* _WHAT THIS TASK INVOLVES_
Every line of the records below from the line with "nu_X for On" up to and including the line with "(that is, maintaining" must be reproduced exactly, and no line outside that range.

* _INPUT DATA_

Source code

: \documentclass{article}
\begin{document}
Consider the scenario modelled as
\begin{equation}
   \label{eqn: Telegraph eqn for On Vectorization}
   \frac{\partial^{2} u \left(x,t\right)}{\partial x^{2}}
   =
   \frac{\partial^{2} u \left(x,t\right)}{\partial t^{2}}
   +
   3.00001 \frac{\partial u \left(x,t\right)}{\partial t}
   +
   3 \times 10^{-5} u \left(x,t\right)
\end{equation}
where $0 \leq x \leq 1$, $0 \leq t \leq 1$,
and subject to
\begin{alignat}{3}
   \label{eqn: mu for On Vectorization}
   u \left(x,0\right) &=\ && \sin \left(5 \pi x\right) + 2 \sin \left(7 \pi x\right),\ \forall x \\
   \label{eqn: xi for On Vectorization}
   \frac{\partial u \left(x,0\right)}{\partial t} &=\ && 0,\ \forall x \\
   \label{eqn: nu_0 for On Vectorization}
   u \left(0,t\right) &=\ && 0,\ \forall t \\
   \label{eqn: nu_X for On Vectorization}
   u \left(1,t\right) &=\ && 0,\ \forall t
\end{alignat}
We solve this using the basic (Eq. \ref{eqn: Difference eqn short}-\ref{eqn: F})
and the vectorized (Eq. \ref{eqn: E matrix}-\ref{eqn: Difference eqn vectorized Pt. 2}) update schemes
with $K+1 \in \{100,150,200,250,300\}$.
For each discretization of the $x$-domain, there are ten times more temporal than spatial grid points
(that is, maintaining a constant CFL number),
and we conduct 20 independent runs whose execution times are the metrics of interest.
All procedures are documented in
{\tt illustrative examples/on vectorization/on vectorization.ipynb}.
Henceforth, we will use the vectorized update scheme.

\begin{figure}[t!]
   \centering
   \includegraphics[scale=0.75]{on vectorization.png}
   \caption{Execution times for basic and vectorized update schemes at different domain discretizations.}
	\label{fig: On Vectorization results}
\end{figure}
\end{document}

* _ANSWER SPACE_
   \label{eqn: nu_X for On Vectorization}
   u \left(1,t\right) &=\ && 0,\ \forall t
\end{alignat}
We solve this using the basic (Eq. \ref{eqn: Difference eqn short}-\ref{eqn: F})
and the vectorized (Eq. \ref{eqn: E matrix}-\ref{eqn: Difference eqn vectorized Pt. 2}) update schemes
with $K+1 \in \{100,150,200,250,300\}$.
For each discretization of the $x$-domain, there are ten times more temporal than spatial grid points
(that is, maintaining a constant CFL number),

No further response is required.